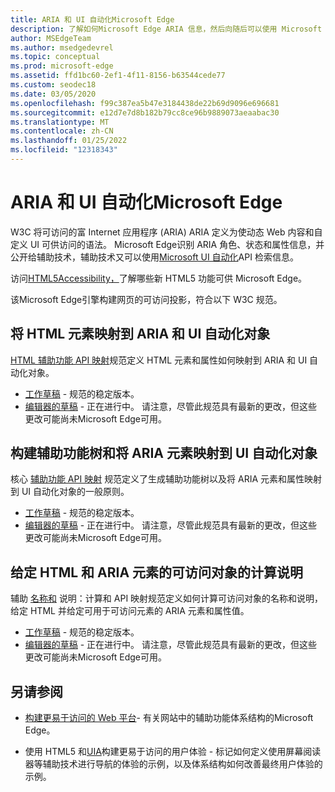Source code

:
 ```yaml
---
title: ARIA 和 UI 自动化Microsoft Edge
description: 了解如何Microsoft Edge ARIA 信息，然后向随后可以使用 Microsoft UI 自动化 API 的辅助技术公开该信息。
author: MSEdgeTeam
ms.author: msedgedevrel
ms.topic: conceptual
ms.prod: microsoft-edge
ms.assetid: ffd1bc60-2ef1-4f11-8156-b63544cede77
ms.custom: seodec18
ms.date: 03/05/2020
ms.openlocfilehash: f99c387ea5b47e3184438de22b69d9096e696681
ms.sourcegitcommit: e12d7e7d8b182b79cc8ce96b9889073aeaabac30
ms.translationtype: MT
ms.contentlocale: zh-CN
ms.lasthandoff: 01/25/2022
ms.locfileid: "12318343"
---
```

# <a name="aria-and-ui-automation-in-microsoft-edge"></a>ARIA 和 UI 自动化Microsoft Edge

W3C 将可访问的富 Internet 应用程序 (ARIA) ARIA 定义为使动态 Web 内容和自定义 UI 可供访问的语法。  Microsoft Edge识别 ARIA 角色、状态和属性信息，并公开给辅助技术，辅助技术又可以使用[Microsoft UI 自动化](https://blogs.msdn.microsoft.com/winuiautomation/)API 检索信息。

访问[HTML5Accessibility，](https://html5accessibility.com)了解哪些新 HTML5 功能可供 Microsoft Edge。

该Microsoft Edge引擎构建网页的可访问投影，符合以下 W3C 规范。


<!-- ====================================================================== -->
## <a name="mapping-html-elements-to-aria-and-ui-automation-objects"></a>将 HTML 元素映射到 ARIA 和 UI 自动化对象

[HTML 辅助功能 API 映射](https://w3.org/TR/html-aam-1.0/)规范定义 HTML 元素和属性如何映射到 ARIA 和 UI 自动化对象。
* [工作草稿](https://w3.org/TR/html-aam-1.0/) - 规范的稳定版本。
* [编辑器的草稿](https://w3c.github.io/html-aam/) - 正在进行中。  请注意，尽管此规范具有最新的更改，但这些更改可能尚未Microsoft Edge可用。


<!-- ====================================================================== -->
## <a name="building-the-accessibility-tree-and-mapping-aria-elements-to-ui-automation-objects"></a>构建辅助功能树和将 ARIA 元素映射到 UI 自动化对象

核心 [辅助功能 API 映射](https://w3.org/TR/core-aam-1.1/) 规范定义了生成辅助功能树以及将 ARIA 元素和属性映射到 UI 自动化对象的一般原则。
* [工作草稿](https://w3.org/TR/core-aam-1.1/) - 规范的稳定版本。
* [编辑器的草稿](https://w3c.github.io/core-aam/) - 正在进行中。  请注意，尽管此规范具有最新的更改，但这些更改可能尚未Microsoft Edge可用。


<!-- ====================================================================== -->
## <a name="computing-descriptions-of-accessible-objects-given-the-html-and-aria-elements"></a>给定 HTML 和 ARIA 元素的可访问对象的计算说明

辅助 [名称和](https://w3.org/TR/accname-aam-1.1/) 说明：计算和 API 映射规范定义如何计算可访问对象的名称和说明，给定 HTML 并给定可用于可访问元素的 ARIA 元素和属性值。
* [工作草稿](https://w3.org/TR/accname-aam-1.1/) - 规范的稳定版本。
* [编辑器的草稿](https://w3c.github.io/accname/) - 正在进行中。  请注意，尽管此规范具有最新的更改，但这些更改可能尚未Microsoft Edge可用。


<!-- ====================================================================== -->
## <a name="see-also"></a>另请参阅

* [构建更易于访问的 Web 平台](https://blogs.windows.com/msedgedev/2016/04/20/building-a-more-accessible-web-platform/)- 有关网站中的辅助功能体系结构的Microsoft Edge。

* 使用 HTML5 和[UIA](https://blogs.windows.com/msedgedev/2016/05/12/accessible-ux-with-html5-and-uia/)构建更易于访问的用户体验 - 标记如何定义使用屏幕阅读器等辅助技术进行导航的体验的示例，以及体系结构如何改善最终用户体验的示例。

==

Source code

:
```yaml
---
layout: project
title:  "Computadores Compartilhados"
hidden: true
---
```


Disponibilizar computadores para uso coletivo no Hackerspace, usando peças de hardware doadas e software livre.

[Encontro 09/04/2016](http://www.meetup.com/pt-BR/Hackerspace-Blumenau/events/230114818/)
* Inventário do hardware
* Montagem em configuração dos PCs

--

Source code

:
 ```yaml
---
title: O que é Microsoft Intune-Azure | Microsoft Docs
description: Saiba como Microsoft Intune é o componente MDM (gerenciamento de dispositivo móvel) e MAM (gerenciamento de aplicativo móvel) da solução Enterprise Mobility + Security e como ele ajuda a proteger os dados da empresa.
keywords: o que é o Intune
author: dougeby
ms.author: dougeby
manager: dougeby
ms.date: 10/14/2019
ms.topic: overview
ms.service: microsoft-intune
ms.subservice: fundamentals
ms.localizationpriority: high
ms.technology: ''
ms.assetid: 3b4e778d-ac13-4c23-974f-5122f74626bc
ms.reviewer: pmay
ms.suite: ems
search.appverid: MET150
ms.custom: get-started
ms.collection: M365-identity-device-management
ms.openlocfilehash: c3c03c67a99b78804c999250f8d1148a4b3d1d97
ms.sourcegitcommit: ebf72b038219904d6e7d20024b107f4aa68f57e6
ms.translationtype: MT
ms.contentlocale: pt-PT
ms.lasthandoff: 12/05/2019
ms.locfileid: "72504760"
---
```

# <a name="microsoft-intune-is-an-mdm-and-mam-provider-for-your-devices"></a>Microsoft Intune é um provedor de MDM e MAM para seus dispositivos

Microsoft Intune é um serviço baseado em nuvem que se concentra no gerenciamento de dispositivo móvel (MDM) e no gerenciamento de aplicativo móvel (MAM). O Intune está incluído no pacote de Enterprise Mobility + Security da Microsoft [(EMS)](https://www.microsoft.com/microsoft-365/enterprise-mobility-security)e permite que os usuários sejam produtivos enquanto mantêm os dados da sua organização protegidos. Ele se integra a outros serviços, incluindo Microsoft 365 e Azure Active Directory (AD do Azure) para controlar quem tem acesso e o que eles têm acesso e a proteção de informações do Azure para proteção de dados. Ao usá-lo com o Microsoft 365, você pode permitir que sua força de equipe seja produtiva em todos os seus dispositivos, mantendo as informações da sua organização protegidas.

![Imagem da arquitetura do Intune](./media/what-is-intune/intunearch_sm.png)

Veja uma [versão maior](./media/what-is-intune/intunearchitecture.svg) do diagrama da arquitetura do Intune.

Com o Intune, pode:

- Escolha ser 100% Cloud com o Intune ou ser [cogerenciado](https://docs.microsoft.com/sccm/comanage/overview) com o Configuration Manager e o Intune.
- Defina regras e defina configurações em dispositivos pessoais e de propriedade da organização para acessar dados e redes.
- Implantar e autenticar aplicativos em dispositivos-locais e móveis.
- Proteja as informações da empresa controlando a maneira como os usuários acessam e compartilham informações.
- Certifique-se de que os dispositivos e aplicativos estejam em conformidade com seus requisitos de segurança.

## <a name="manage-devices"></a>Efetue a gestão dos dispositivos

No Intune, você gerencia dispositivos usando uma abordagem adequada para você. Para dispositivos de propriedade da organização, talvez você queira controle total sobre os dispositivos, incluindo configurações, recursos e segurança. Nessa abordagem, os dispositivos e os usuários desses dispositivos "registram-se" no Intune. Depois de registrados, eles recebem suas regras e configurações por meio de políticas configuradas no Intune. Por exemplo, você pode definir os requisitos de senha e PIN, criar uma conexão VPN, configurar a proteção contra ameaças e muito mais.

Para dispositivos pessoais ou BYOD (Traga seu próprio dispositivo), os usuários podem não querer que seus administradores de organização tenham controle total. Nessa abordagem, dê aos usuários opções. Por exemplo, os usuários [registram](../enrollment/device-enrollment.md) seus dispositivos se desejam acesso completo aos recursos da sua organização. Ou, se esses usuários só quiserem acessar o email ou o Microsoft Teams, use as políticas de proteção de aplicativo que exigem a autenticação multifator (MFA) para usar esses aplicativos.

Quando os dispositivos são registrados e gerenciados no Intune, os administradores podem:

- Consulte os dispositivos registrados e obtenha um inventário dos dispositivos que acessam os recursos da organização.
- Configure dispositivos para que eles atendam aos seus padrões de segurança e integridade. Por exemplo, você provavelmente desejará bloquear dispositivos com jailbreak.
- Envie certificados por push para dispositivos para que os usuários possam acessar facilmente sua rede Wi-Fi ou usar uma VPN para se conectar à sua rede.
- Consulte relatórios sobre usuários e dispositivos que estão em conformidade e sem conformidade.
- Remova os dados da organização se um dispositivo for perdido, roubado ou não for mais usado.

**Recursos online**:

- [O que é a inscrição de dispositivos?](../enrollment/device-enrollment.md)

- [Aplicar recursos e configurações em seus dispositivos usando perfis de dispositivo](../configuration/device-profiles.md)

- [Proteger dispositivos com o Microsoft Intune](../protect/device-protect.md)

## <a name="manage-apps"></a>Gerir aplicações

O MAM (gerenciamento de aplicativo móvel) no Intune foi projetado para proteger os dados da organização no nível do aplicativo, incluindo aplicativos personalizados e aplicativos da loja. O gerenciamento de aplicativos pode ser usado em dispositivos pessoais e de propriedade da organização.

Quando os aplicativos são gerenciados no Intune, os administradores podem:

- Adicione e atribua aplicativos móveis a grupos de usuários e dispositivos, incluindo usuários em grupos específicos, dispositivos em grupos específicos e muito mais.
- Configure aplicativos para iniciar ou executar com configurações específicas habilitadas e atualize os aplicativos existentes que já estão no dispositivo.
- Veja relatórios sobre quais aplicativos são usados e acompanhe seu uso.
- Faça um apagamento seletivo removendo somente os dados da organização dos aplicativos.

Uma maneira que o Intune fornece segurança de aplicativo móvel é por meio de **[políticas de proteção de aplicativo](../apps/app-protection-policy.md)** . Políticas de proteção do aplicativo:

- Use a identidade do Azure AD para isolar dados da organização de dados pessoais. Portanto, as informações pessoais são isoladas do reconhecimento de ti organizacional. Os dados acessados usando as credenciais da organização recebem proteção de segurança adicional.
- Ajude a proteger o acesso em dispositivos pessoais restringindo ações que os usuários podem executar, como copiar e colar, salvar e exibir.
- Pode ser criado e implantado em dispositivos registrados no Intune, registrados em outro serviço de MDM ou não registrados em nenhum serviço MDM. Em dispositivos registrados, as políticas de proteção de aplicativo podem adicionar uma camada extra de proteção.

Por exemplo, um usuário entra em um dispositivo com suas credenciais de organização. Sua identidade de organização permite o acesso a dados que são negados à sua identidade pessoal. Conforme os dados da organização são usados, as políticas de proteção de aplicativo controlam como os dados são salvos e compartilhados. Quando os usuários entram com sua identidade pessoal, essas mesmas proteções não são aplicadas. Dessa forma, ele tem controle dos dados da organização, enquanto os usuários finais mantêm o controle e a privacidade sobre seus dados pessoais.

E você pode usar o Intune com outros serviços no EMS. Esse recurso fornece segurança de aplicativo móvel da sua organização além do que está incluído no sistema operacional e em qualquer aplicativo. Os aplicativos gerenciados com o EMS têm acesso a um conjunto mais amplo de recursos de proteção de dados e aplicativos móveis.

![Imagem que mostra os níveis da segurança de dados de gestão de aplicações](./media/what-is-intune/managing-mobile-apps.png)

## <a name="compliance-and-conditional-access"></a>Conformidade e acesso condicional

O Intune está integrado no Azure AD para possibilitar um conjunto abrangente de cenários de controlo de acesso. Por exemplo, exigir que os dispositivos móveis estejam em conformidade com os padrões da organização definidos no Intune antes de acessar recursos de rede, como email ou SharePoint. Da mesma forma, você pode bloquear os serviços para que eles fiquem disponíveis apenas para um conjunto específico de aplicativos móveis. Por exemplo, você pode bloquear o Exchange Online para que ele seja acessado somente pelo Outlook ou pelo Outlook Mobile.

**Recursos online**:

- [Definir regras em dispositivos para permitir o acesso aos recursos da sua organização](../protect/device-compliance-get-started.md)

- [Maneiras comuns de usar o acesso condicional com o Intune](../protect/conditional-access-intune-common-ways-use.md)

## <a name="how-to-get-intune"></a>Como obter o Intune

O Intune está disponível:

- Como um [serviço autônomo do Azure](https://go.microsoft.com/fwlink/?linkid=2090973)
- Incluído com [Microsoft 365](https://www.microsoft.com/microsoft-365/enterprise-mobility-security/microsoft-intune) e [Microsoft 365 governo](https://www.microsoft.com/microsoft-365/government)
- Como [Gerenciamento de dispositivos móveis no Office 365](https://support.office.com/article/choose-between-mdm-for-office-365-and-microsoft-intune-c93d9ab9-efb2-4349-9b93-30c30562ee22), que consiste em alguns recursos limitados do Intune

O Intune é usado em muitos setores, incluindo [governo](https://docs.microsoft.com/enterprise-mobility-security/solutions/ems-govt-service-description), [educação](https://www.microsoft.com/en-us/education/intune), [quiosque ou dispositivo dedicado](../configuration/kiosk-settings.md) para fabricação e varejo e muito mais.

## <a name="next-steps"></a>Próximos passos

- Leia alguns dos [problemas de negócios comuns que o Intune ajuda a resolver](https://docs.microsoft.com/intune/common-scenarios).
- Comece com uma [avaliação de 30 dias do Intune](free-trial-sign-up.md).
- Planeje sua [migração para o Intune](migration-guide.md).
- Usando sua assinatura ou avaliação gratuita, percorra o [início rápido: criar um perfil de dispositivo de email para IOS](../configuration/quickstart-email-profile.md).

**What you are asked to do:** Looking at the data above, write out exactly the lines that start at the one containing "[HTML 辅助功能 API" and end at the one containing "[编辑器的草稿](https://w3c.github.io/html-aam/) - 正在进行中。"; include both and nothing beyond.

**Output:**
[HTML 辅助功能 API 映射](https://w3.org/TR/html-aam-1.0/)规范定义 HTML 元素和属性如何映射到 ARIA 和 UI 自动化对象。
* [工作草稿](https://w3.org/TR/html-aam-1.0/) - 规范的稳定版本。
* [编辑器的草稿](https://w3c.github.io/html-aam/) - 正在进行中。  请注意，尽管此规范具有最新的更改，但这些更改可能尚未Microsoft Edge可用。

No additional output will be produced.